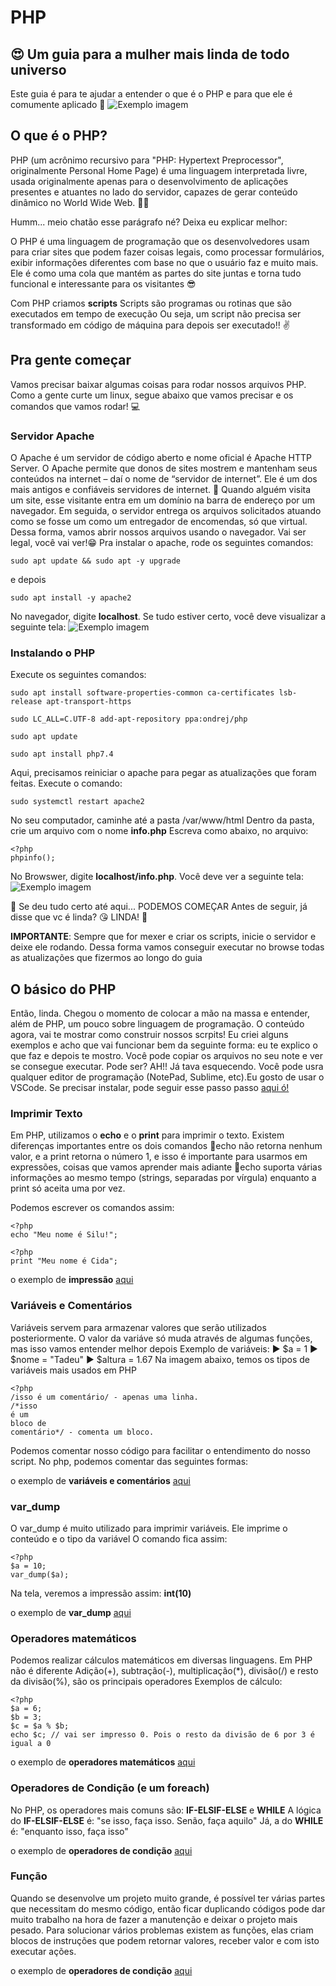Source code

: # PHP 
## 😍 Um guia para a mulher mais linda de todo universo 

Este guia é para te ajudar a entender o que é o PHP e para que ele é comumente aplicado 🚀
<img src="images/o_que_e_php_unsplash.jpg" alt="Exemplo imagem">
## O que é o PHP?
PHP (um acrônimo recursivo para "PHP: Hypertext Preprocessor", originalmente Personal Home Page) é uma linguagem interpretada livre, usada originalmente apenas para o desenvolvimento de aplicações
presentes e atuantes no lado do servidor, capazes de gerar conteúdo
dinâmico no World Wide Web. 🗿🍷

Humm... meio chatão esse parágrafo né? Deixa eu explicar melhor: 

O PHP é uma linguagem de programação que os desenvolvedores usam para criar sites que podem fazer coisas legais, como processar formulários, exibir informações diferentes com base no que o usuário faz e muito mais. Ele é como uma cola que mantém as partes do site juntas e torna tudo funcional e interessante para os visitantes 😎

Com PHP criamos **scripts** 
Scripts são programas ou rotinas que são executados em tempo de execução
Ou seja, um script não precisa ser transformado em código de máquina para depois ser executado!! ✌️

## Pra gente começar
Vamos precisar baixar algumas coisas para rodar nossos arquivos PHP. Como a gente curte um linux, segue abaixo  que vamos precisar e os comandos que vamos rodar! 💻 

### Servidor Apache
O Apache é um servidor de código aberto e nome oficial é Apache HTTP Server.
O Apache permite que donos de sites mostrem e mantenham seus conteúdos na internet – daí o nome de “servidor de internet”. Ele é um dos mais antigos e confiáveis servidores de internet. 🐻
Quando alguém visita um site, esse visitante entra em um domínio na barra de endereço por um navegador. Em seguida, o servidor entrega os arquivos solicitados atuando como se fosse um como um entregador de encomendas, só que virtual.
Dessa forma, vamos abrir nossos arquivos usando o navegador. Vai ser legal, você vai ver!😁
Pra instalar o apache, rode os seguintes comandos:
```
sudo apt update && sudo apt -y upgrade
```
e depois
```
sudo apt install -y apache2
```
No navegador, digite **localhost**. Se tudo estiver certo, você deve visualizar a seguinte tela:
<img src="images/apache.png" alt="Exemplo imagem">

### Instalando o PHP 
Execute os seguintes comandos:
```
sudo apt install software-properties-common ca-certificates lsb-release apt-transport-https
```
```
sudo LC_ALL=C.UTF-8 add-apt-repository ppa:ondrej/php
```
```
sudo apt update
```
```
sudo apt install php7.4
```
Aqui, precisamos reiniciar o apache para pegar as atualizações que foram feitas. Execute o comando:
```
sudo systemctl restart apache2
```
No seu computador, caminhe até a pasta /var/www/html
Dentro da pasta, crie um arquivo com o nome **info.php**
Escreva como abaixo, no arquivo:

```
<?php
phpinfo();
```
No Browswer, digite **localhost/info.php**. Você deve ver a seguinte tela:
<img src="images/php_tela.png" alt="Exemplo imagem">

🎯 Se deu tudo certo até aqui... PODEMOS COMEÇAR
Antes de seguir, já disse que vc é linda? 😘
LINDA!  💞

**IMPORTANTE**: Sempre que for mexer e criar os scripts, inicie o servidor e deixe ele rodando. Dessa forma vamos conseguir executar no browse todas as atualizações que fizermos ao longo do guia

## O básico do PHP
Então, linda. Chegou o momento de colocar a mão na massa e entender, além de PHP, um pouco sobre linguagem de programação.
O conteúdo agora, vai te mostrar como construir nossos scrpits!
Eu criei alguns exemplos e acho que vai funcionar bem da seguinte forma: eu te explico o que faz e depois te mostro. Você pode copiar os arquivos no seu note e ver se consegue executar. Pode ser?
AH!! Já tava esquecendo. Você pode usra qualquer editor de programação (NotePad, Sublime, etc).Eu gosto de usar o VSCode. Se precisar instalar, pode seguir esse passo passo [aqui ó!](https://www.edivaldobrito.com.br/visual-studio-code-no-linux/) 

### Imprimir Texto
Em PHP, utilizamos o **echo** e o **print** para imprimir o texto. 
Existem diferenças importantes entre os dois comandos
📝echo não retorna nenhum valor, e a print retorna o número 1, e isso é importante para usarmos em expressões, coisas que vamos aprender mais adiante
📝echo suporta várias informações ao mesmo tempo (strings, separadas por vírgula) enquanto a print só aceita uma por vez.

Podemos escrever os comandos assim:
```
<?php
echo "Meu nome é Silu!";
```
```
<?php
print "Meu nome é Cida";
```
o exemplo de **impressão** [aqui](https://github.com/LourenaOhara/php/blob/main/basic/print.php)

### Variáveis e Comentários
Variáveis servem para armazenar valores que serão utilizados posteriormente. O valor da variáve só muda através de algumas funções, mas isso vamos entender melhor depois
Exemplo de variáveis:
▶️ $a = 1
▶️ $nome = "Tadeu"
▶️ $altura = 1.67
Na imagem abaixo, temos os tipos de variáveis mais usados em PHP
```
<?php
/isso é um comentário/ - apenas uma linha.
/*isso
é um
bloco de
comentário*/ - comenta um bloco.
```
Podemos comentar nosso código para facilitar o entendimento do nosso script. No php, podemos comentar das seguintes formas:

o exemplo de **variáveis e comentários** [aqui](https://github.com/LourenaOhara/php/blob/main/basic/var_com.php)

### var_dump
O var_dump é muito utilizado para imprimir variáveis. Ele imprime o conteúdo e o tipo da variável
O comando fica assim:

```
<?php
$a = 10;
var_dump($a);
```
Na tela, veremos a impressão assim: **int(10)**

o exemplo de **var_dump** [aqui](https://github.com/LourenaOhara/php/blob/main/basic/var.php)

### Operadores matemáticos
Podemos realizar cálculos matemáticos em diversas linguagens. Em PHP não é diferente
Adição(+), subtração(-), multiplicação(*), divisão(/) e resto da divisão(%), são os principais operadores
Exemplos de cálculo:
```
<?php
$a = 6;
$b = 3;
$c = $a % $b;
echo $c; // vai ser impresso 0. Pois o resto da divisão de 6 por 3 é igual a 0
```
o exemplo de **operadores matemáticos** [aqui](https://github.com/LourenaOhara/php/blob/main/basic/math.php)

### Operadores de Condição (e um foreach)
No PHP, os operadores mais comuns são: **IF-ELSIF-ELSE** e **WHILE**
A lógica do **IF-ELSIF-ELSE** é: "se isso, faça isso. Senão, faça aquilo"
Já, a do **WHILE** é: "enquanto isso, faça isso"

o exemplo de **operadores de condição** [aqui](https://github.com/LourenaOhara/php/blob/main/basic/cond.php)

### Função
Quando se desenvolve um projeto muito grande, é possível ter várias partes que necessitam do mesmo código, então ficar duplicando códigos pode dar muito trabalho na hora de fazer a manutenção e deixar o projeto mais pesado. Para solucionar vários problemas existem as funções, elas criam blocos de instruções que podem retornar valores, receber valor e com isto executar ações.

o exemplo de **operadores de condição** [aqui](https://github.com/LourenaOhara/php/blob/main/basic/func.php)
* * *
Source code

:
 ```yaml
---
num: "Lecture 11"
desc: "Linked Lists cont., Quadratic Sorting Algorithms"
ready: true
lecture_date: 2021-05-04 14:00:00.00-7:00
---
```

**Work task:** Scan the lines above for "Podemos escrever os" and for "Podemos realizar cálculos". Repeat exactly the line holding each of them and every line in between.

**Solution to the exercise:**
Podemos escrever os comandos assim:
```
<?php
echo "Meu nome é Silu!";
```
```
<?php
print "Meu nome é Cida";
```
o exemplo de **impressão** [aqui](https://github.com/LourenaOhara/php/blob/main/basic/print.php)

### Variáveis e Comentários
Variáveis servem para armazenar valores que serão utilizados posteriormente. O valor da variáve só muda através de algumas funções, mas isso vamos entender melhor depois
Exemplo de variáveis:
▶️ $a = 1
▶️ $nome = "Tadeu"
▶️ $altura = 1.67
Na imagem abaixo, temos os tipos de variáveis mais usados em PHP
```
<?php
/isso é um comentário/ - apenas uma linha.
/*isso
é um
bloco de
comentário*/ - comenta um bloco.
```
Podemos comentar nosso código para facilitar o entendimento do nosso script. No php, podemos comentar das seguintes formas:

o exemplo de **variáveis e comentários** [aqui](https://github.com/LourenaOhara/php/blob/main/basic/var_com.php)

### var_dump
O var_dump é muito utilizado para imprimir variáveis. Ele imprime o conteúdo e o tipo da variável
O comando fica assim:

```
<?php
$a = 10;
var_dump($a);
```
Na tela, veremos a impressão assim: **int(10)**

o exemplo de **var_dump** [aqui](https://github.com/LourenaOhara/php/blob/main/basic/var.php)

### Operadores matemáticos
Podemos realizar cálculos matemáticos em diversas linguagens. Em PHP não é diferente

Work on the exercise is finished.